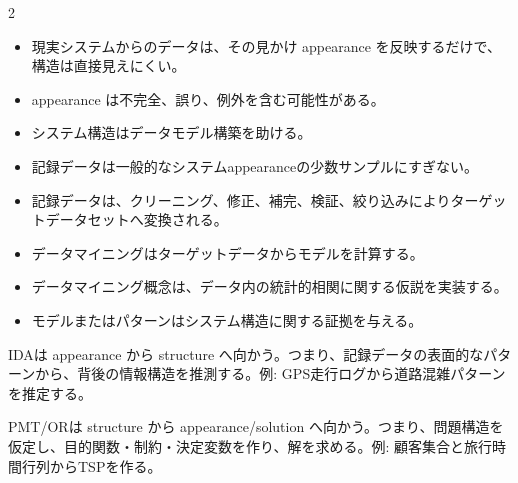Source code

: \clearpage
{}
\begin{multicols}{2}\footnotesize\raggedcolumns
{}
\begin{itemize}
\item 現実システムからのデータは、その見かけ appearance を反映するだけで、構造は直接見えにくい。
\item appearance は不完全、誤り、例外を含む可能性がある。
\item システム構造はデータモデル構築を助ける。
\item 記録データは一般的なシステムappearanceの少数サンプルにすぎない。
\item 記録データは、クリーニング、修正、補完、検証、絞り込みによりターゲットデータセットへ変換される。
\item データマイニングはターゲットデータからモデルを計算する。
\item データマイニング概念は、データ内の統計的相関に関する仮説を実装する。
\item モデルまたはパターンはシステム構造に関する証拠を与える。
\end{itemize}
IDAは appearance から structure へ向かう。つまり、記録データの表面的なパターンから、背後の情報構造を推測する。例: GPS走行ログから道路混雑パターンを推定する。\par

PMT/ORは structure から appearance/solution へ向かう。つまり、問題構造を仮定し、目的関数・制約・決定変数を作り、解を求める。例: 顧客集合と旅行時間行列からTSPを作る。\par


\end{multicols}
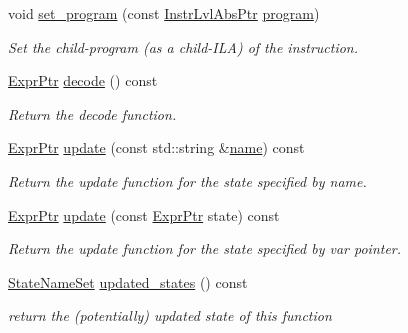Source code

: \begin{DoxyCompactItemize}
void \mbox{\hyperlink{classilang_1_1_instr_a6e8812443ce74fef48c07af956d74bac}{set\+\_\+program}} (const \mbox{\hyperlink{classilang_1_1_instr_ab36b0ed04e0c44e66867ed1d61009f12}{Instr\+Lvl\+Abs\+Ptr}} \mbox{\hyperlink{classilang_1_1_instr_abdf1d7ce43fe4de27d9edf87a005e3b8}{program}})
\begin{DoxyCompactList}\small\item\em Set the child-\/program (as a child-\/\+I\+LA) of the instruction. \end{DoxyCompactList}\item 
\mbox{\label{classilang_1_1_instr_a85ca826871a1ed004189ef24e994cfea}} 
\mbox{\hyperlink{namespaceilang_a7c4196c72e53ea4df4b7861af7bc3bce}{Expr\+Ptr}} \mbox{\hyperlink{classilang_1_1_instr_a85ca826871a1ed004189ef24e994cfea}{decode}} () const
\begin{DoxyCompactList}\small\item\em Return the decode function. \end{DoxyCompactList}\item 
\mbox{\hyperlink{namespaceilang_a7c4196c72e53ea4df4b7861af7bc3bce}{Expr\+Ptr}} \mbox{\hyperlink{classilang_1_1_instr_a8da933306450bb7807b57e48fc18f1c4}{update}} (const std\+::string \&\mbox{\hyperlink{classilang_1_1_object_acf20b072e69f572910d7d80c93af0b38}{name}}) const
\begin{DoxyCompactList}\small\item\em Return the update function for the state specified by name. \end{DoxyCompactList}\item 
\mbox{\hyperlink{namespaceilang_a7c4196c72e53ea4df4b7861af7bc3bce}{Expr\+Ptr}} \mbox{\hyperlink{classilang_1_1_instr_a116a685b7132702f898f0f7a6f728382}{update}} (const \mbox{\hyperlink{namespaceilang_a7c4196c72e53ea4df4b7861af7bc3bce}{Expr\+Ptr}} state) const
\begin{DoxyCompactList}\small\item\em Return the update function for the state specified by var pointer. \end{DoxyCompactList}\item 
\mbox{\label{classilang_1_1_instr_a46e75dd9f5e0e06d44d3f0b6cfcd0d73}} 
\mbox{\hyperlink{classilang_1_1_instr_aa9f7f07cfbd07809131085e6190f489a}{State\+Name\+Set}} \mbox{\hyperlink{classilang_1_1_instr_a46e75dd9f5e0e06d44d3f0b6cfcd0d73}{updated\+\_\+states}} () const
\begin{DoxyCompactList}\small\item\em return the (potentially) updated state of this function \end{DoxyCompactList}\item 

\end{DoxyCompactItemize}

## What is expected
The answer is the line with "Return the decode" plus every line after it to the last line of the entries above, copied exactly and with no other lines.

## Finished exercise
\begin{DoxyCompactList}\small\item\em Return the decode function. \end{DoxyCompactList}\item 
\mbox{\hyperlink{namespaceilang_a7c4196c72e53ea4df4b7861af7bc3bce}{Expr\+Ptr}} \mbox{\hyperlink{classilang_1_1_instr_a8da933306450bb7807b57e48fc18f1c4}{update}} (const std\+::string \&\mbox{\hyperlink{classilang_1_1_object_acf20b072e69f572910d7d80c93af0b38}{name}}) const
\begin{DoxyCompactList}\small\item\em Return the update function for the state specified by name. \end{DoxyCompactList}\item 
\mbox{\hyperlink{namespaceilang_a7c4196c72e53ea4df4b7861af7bc3bce}{Expr\+Ptr}} \mbox{\hyperlink{classilang_1_1_instr_a116a685b7132702f898f0f7a6f728382}{update}} (const \mbox{\hyperlink{namespaceilang_a7c4196c72e53ea4df4b7861af7bc3bce}{Expr\+Ptr}} state) const
\begin{DoxyCompactList}\small\item\em Return the update function for the state specified by var pointer. \end{DoxyCompactList}\item 
\mbox{\label{classilang_1_1_instr_a46e75dd9f5e0e06d44d3f0b6cfcd0d73}} 
\mbox{\hyperlink{classilang_1_1_instr_aa9f7f07cfbd07809131085e6190f489a}{State\+Name\+Set}} \mbox{\hyperlink{classilang_1_1_instr_a46e75dd9f5e0e06d44d3f0b6cfcd0d73}{updated\+\_\+states}} () const
\begin{DoxyCompactList}\small\item\em return the (potentially) updated state of this function \end{DoxyCompactList}\item 

\end{DoxyCompactItemize}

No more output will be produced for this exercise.